Edit It occurred to me only a little while ago that Decomp is a little-endian representation of binary numbers. 2*_ is "append 0 to the end/shift left 1 bit" and 2*_+1 is "append 1 to the end/shift left 1 bit and add one". So the above code is really about showing that binary numbers are structurally recursive wrt dividing by 2, which they ought to be! That makes it much easier to understand, I think, but I don't want to change what I wrote already, so we could instead do some renaming here: Decomp ~> Binary, 2*_ ~> _,zero, 2*_+1 ~> _,one, decomp ~> natToBin, flatten ~> countBits.

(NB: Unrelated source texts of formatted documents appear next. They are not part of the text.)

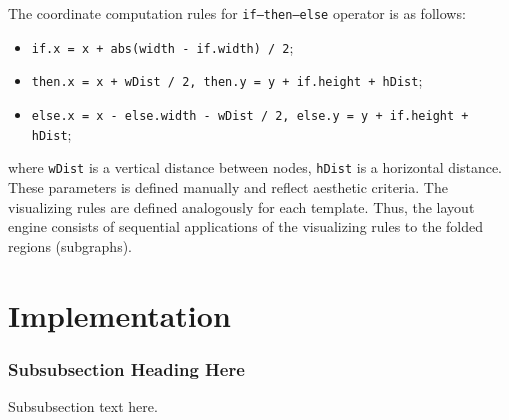 \documentclass[conference]{IEEEtran}
\begin{document}
The coordinate computation rules for \texttt{if--then--else} operator is as follows:
\begin{itemize}
\item \texttt{if.x = x + abs(width - if.width) / 2};
\item \texttt{then.x = x  + wDist / 2, then.y = y + if.height + hDist};
\item \texttt{else.x = x - else.width - wDist / 2, else.y = y + if.height + hDist};
\end{itemize}
where \texttt{wDist} is a vertical distance between nodes, \texttt{hDist} is a horizontal distance.  These parameters is defined manually and reflect aesthetic criteria.  The visualizing rules are defined analogously for each template.  Thus, the layout engine consists of sequential applications of the visualizing rules to the folded regions (subgraphs).

\section{Implementation}
\label{sec:implementation}



\subsubsection{Subsubsection Heading Here}
Subsubsection text here.




%
%
\end{document}

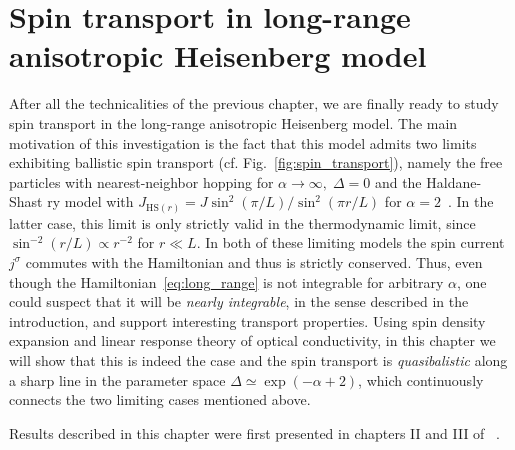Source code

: \chapter{Spin transport in long-range anisotropic Heisenberg model\label{chap:spin_transport}}
\thispagestyle{chapterBeginStyle}

After all the technicalities of the previous chapter, we are finally ready to study spin transport in
the long-range anisotropic Heisenberg model. The main motivation of this investigation is the fact that this model admits 
two limits exhibiting ballistic spin transport (cf. Fig.~\ref{fig:spin_transport}), namely the free particles
with nearest-neighbor hopping for \(\alpha\to \infty,\; \Delta = 0\) and the Haldane-Shast ry
model with \(J_{\mathrm{HS}(r)} = J \sin^2\left(\pi/L\right)/\sin^2\left(\pi r/L\right)\)
 for \(\alpha = 2\)~\autocite{Haldane1988,Shastry1988}. In the latter case, this limit is only strictly valid
 in the thermodynamic limit, since \(\sin^{-2}\left(r/L\right)\propto r^{-2}\) for \(r \ll L\).
 In both of these limiting models the spin current 
\(j^{\sigma}\) commutes with the Hamiltonian and thus is strictly conserved. Thus, even though
the Hamiltonian~\eqref{eq:long_range} is not integrable for arbitrary \(\alpha\), one could suspect
that it will be \textit{nearly integrable}, in the sense described in the introduction, and support
interesting transport properties. Using spin density expansion and linear response theory
of optical conductivity, in this chapter we will show that this is indeed the case and the spin transport is \textit{quasibalistic} along a sharp
line in the parameter space \(\Delta \simeq \exp(- \alpha + 2)\), which continuously connects the two limiting
cases mentioned above.

Results described in this chapter were first presented in chapters II and III of ~\textcite{Mierzejewski2023}.

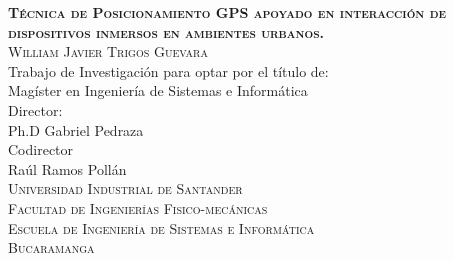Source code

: 	\begin{titlepage}
		\begin{center}
			
			\textsc{\Large \textbf{Técnica de Posicionamiento GPS apoyado en interacción de dispositivos inmersos en ambientes urbanos.}}\\[4cm]
			
			\textsc{William Javier Trigos Guevara}\\[2.8cm]
			Trabajo de Investigación para optar por el t\'itulo de:\\[0.4cm]
			{\Large Mag\'ister en Ingenier\'ia de Sistemas e Inform\'atica}\\[3.5cm]
			Director:\\
			Ph.D Gabriel Pedraza\\[0.5cm]
			Codirector\\ 
			Raúl Ramos Pollán\\[3.0cm]
			\textsc{Universidad Industrial de Santander}\\
			\textsc{Facultad de Ingenier\'ias Fisico-mec\'anicas}\\
			\textsc{Escuela de Ingenier\'ia de Sistemas e Inform\'atica}\\
			\textsc{Bucaramanga}\\
			\the\year
		\end{center}
	\end{titlepage}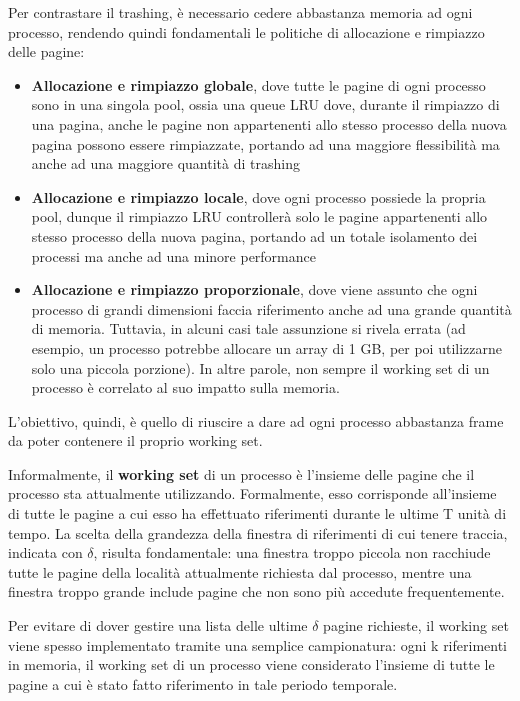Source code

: \documentclass{article}
\begin{document}
Per contrastare il trashing, è necessario cedere abbastanza memoria ad ogni processo, rendendo quindi fondamentali le politiche di allocazione e rimpiazzo delle pagine:
\begin{itemize}
    \item \textbf{Allocazione e rimpiazzo globale}, dove tutte le pagine di ogni processo sono in una singola pool, ossia una queue LRU dove, durante il rimpiazzo di una pagina, anche le pagine non appartenenti allo stesso processo della nuova pagina possono essere rimpiazzate, portando ad una maggiore flessibilità ma anche ad una maggiore quantità di trashing
    \item \textbf{Allocazione e rimpiazzo locale}, dove ogni processo possiede la propria pool, dunque il rimpiazzo LRU controllerà solo le pagine appartenenti allo stesso processo della nuova pagina, portando ad un totale isolamento dei processi ma anche ad una minore performance
    \item \textbf{Allocazione e rimpiazzo proporzionale}, dove viene assunto che ogni processo di grandi dimensioni faccia riferimento anche ad una grande quantità di memoria. Tuttavia, in alcuni casi tale assunzione si rivela errata (ad esempio, un processo potrebbe allocare un array di 1 GB, per poi utilizzarne solo una piccola porzione). In altre parole, non sempre il working set di un processo è correlato al suo impatto sulla memoria.
\end{itemize}
L'obiettivo, quindi, è quello di riuscire a dare ad ogni processo abbastanza frame da poter contenere il proprio working set.

Informalmente, il \textbf{working set} di un processo è l'insieme delle pagine che il processo sta attualmente utilizzando. Formalmente, esso corrisponde all'insieme di tutte le pagine a cui esso ha effettuato riferimenti durante le ultime T unità di tempo.
La scelta della grandezza della finestra di riferimenti di cui tenere traccia, indicata con $\delta$, risulta fondamentale: una finestra troppo piccola non racchiude tutte le pagine della località attualmente richiesta dal processo, mentre una finestra troppo grande include pagine che non sono più accedute frequentemente.\par
Per evitare di dover gestire una lista delle ultime $\delta$ pagine richieste, il working set viene spesso implementato tramite una semplice campionatura: ogni k riferimenti in memoria, il working set di un processo viene considerato l'insieme di tutte le pagine a cui è stato fatto riferimento in tale periodo temporale.
\end{document}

After accepting Vitus' answer, I discovered a different way to accomplish the goal of proving a function terminates in Agda, namely using "sized types." I am providing my answer here because it seems acceptable, and also for critique of any weak points of this answer.
Sized types are described:
http://arxiv.org/pdf/1012.4896.pdf
They are implemented in Agda, not only MiniAgda; see here: http://www2.tcs.ifi.lmu.de/~abel/talkAIM2008Sendai.pdf.
The idea is to augment the data type with a size that allows the typechecker to more easily prove termination. Size is defined in the standard library.
open import Size
We define sized natural numbers:
data Nat : {i : Size} \to Set where
zero : {i : Size} \to Nat {\up i}
succ : {i : Size} \to Nat {i} \to Nat {\up i}
Next, we define predecessor and subtraction (monus):
pred : {i : Size} → Nat {i} → Nat {i}
pred .{↑ i} (zero {i}) = zero {i}
pred .{↑ i} (succ {i} n) = n
sub : {i : Size} → Nat {i} → Nat {∞} → Nat {i}
sub .{↑ i} (zero {i}) n = zero {i}
sub .{↑ i} (succ {i} m) zero = succ {i} m
sub .{↑ i} (succ {i} m) (succ n) = sub {i} m n
Now, we may define division via Euclid's algorithm:
div : {i : Size} → Nat {i} → Nat → Nat {i}
div .{↑ i} (zero {i}) n = zero {i}
div .{↑ i} (succ {i} m) n = succ {i} (div {i} (sub {i} m n) n)
data ⊥ : Set where
record ⊤ : Set where
notZero : Nat → Set
notZero zero = ⊥
notZero _ = ⊤
We give division for nonzero denominators.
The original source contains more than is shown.